Pilar Soliz, dry beneath the canopy attached to the five-star resort, lifted her face to the tropical storm. The winter wind mixed with rain fluttered her still-dark hair and she hugged her scarf around her shoulders. On Grand Bohemia, an island in the Caribbean where the rich and famous tended to gather, no one was going to say a word to her about belonging ever again. She’d gone from a maid to a billionaire through hard work and determination, and she’d done it all because she loved her children more than life itself.
In the spirit of Christmas, the hotel on Grand Bohemia—an island where the rich and famous tended to gather—had wrapped red and green lights around the palm trees near the property. The white pillars and hand-painted ceiling reminiscent of European royalty was nothing like her everyday life, but if her daughter Caro was happy marrying into the House of Morgan, Pilar was happy for her. Pilar let her scarf down and watched it flap in the wind.

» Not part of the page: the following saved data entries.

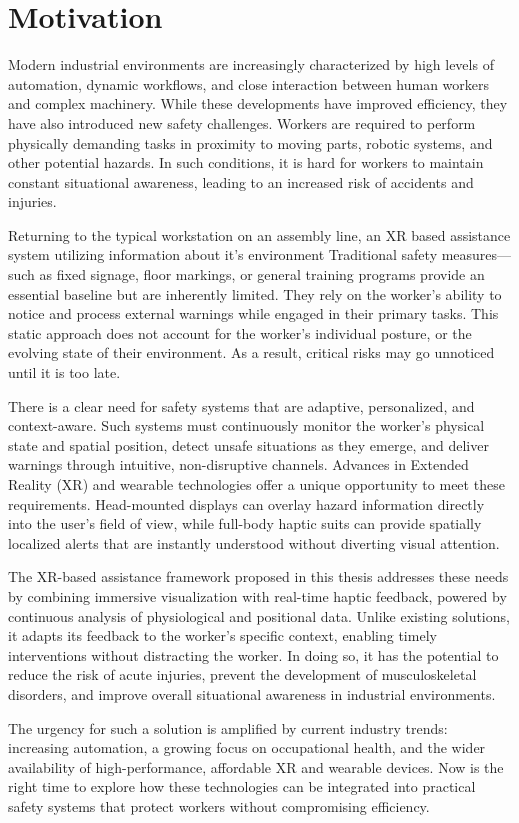 \chapter{Motivation}
\label{chap:motivation}
Modern industrial environments are increasingly characterized by high levels of automation, dynamic workflows, and close interaction between human workers and complex machinery. While these developments have improved efficiency, they have also introduced new safety challenges. Workers are required to perform physically demanding tasks in proximity to moving parts, robotic systems, and other potential hazards. In such conditions, it is hard for workers to maintain constant situational awareness, leading to an increased risk of accidents and injuries.

Returning to the typical workstation on an assembly line, an XR based assistance system utilizing information about it's environment  
Traditional safety measures—such as fixed signage, floor markings, or general training programs provide an essential baseline but are inherently limited. They rely on the worker’s ability to notice and process external warnings while engaged in their primary tasks. This static approach does not account for the worker’s individual posture, or the evolving state of their environment. As a result, critical risks may go unnoticed until it is too late.

There is a clear need for safety systems that are adaptive, personalized, and context-aware. Such systems must continuously monitor the worker’s physical state and spatial position, detect unsafe situations as they emerge, and deliver warnings through intuitive, non-disruptive channels. Advances in Extended Reality (XR) and wearable technologies offer a unique opportunity to meet these requirements. Head-mounted displays can overlay hazard information directly into the user’s field of view, while full-body haptic suits can provide spatially localized alerts that are instantly understood without diverting visual attention.

The XR-based assistance framework proposed in this thesis addresses these needs by combining immersive visualization with real-time haptic feedback, powered by continuous analysis of physiological and positional data. Unlike existing solutions, it adapts its feedback to the worker’s specific context, enabling timely interventions without distracting the worker. In doing so, it has the potential to reduce the risk of acute injuries, prevent the development of musculoskeletal disorders, and improve overall situational awareness in industrial environments.

The urgency for such a solution is amplified by current industry trends: increasing automation, a growing focus on occupational health, and the wider availability of high-performance, affordable XR and wearable devices. Now is the right time to explore how these technologies can be integrated into practical safety systems that protect workers without compromising efficiency.
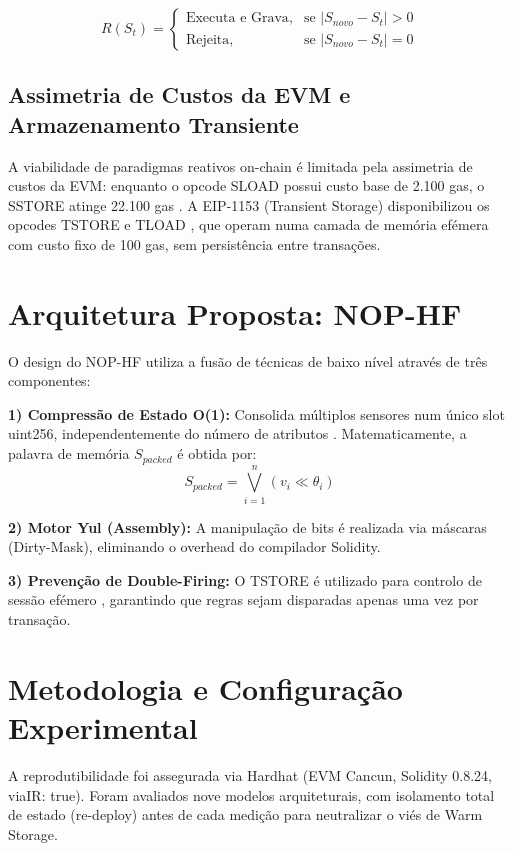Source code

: \documentclass[conference]{IEEEtran}
\begin{document}
\begin{equation}
R(S_t) = 
\begin{cases} 
\text{Executa e Grava}, & \text{se } |S_{novo} - S_t| > 0 \\
\text{Rejeita}, & \text{se } |S_{novo} - S_t| = 0 
\end{cases}
\end{equation}

\subsection{Assimetria de Custos da EVM e Armazenamento Transiente}
A viabilidade de paradigmas reativos on-chain é limitada pela assimetria de custos da EVM: enquanto o opcode SLOAD possui custo base de 2.100 gas, o SSTORE atinge 22.100 gas \cite{eip2200}. A EIP-1153 (Transient Storage) disponibilizou os opcodes TSTORE e TLOAD \cite{eip1153_official} \cite{eip1153_magicians}, que operam numa camada de memória efémera com custo fixo de 100 gas, sem persistência entre transações.

\section{Arquitetura Proposta: NOP-HF}
O design do NOP-HF utiliza a fusão de técnicas de baixo nível através de três componentes:

\textbf{1) Compressão de Estado O(1):} Consolida múltiplos sensores num único slot uint256, independentemente do número de atributos \cite{alchemy_yul} \cite{rareskills_gas}. Matematicamente, a palavra de memória $S_{packed}$ é obtida por:
\begin{equation}
S_{packed} = \bigvee_{i=1}^{n} (v_i \ll \theta_i)
\end{equation}

\textbf{2) Motor Yul (Assembly):} A manipulação de bits é realizada via máscaras (Dirty-Mask), eliminando o overhead do compilador Solidity.

\textbf{3) Prevenção de Double-Firing:} O TSTORE é utilizado para controlo de sessão efémero \cite{dedaub_transient}, garantindo que regras sejam disparadas apenas uma vez por transação.

\section{Metodologia e Configuração Experimental}
A reprodutibilidade foi assegurada via Hardhat (EVM Cancun, Solidity 0.8.24, viaIR: true). Foram avaliados nove modelos arquiteturais, com isolamento total de estado (re-deploy) antes de cada medição para neutralizar o viés de Warm Storage.
\end{document}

Soon it would be sunshine and blue skies again, but Pilar cherished the wind. Her husband had disappeared twenty years ago, swept away without a trace. Life had a habit of changing quickly, yet she’d always found her way no matter what obstacle was thrown in her path, which was why she enjoyed storms.
Pilar heard her daughter’s sigh from inside the ballroom of the hotel. She folded her scarf around her again. Maybe she hadn’t physically heard her about-to-be-married daughter, but she felt it in her soul, so she left the outside canopy and returned to the conference room that had huge bay windows overlooking the beach. Once the storm dissipated, the area would be full of natural light, and its beauty was the reason Caro had chosen this venue for her Christmas Eve wedding. Her daughter stood near the pillars of flowers by the trellis where she would take her vows.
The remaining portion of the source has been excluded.